From 05066e60b54453035f13109f4bb7184f2a5d0968 Mon Sep 17 00:00:00 2001
From: Nayib Gloria <55710092+nayib-jose-gloria@users.noreply.github.com>
Date: Thu, 15 Aug 2024 15:19:02 -0400
Subject: [PATCH 2/4] feat: enforce canonical format of anndata for seurat
 conversion (#7326)

---
 backend/layers/processing/process_seurat.py   |  9 +++
 .../layers/processing/utils/matrix_utils.py   | 13 +++
 tests/unit/processing/test_matrix_utils.py    | 79 ++++++++++++++-----
 3 files changed, 82 insertions(+), 19 deletions(-)

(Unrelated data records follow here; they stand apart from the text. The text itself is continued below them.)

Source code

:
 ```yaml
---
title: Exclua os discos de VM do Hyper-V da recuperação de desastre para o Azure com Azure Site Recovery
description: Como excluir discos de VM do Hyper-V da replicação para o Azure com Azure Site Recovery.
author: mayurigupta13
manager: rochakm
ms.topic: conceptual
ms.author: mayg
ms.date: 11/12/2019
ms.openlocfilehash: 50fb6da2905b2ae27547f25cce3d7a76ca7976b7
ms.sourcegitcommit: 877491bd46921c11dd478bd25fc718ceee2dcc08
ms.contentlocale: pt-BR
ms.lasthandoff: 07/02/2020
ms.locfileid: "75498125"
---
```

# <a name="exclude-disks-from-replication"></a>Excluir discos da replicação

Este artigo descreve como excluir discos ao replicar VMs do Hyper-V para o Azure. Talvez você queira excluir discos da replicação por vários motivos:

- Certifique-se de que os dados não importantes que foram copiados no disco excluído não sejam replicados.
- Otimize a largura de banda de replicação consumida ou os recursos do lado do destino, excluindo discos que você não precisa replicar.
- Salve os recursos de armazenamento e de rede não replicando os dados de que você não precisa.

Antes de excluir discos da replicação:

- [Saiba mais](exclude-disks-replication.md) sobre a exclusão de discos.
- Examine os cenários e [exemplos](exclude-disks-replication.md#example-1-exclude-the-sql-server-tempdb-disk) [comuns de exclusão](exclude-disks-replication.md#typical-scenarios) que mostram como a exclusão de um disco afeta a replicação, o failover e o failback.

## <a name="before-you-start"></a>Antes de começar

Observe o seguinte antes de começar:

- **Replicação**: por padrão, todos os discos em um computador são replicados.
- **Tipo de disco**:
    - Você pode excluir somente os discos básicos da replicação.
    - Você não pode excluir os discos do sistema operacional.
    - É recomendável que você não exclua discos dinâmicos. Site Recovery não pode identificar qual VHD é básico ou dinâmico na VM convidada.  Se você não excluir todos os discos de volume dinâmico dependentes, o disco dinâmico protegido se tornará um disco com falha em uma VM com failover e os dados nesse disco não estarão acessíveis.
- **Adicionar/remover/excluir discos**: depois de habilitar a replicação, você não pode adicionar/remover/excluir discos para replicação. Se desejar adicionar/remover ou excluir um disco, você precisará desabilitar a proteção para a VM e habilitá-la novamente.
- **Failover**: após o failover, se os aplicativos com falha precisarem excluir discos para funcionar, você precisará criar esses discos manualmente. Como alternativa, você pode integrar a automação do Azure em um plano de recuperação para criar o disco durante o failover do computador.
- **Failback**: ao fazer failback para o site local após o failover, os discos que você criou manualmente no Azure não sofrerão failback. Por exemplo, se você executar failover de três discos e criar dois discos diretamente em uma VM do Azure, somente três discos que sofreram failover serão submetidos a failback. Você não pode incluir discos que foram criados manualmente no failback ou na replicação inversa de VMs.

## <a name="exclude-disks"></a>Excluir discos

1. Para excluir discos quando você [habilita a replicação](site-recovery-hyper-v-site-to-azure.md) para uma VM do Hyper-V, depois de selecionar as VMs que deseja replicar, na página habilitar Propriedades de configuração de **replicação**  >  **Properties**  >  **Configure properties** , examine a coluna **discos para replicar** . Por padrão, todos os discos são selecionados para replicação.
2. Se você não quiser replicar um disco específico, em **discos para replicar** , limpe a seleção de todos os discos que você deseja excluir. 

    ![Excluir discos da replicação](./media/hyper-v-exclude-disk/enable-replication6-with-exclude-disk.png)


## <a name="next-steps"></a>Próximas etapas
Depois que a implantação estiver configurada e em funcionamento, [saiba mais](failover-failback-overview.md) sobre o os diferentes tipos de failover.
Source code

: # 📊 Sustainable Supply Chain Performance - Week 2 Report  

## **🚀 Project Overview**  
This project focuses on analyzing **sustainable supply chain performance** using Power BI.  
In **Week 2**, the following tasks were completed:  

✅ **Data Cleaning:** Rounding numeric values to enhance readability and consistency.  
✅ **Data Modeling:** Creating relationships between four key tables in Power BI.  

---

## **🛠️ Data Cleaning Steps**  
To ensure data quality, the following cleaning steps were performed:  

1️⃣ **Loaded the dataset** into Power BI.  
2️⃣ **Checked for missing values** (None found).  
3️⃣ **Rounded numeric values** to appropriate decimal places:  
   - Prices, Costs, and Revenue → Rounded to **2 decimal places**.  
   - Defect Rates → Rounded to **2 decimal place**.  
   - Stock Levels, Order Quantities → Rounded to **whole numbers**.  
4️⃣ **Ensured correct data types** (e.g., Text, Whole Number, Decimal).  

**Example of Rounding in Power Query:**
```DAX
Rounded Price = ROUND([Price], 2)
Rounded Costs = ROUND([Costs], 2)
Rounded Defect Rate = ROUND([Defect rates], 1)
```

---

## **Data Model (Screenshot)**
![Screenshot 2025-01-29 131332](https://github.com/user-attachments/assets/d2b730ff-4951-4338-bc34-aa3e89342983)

diff --git a/backend/layers/processing/process_seurat.py b/backend/layers/processing/process_seurat.py
index 3156fdb8de652..d0a4fc7dddbf9 100644
--- a/backend/layers/processing/process_seurat.py
+++ b/backend/layers/processing/process_seurat.py
@@ -13,6 +13,7 @@
 )
 from backend.layers.processing.logger import logit
 from backend.layers.processing.process_logic import ProcessingLogic
+from backend.layers.processing.utils.matrix_utils import enforce_canonical_format
 from backend.layers.processing.utils.rds_citation_from_h5ad import rds_citation_from_h5ad
 from backend.layers.thirdparty.s3_provider import S3ProviderInterface
 from backend.layers.thirdparty.uri_provider import UriProviderInterface
@@ -74,6 +75,14 @@ def process(self, dataset_version_id: DatasetVersionId, artifact_bucket: str, da
         adata = anndata.read_h5ad(labeled_h5ad_filename)

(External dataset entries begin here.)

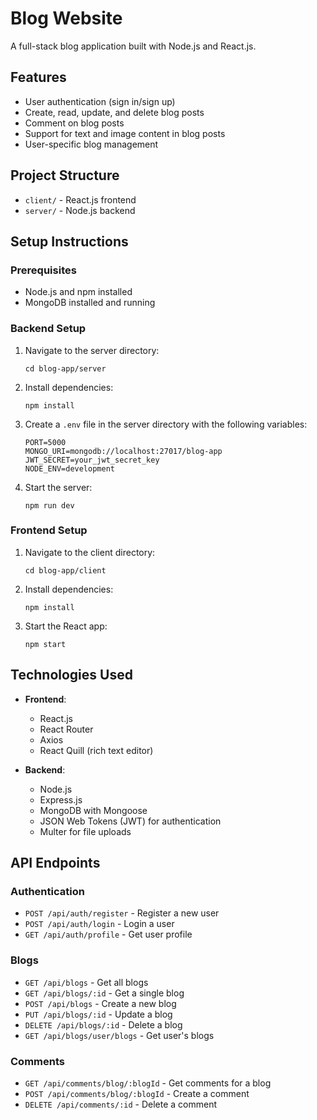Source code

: # Blog Website

A full-stack blog application built with Node.js and React.js.

## Features

- User authentication (sign in/sign up)
- Create, read, update, and delete blog posts
- Comment on blog posts
- Support for text and image content in blog posts
- User-specific blog management

## Project Structure

- `client/` - React.js frontend
- `server/` - Node.js backend

## Setup Instructions

### Prerequisites

- Node.js and npm installed
- MongoDB installed and running

### Backend Setup

1. Navigate to the server directory:
   ```
   cd blog-app/server
   ```

2. Install dependencies:
   ```
   npm install
   ```

3. Create a `.env` file in the server directory with the following variables:
   ```
   PORT=5000
   MONGO_URI=mongodb://localhost:27017/blog-app
   JWT_SECRET=your_jwt_secret_key
   NODE_ENV=development
   ```

4. Start the server:
   ```
   npm run dev
   ```

### Frontend Setup

1. Navigate to the client directory:
   ```
   cd blog-app/client
   ```

2. Install dependencies:
   ```
   npm install
   ```

3. Start the React app:
   ```
   npm start
   ```

## Technologies Used

- **Frontend**:
  - React.js
  - React Router
  - Axios
  - React Quill (rich text editor)

- **Backend**:
  - Node.js
  - Express.js
  - MongoDB with Mongoose
  - JSON Web Tokens (JWT) for authentication
  - Multer for file uploads

## API Endpoints

### Authentication
- `POST /api/auth/register` - Register a new user
- `POST /api/auth/login` - Login a user
- `GET /api/auth/profile` - Get user profile

### Blogs
- `GET /api/blogs` - Get all blogs
- `GET /api/blogs/:id` - Get a single blog
- `POST /api/blogs` - Create a new blog
- `PUT /api/blogs/:id` - Update a blog
- `DELETE /api/blogs/:id` - Delete a blog
- `GET /api/blogs/user/blogs` - Get user's blogs

### Comments
- `GET /api/comments/blog/:blogId` - Get comments for a blog
- `POST /api/comments/blog/:blogId` - Create a comment
- `DELETE /api/comments/:id` - Delete a comment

         if "citation" in adata.uns:
             adata.uns["citation"] = rds_citation_from_h5ad(adata.uns["citation"])
+
+        # enforce for canonical
+        logger.info("enforce canonical format in X")
+        enforce_canonical_format(adata)
+        if adata.raw:
+            logger.info("enforce canonical format in raw.X")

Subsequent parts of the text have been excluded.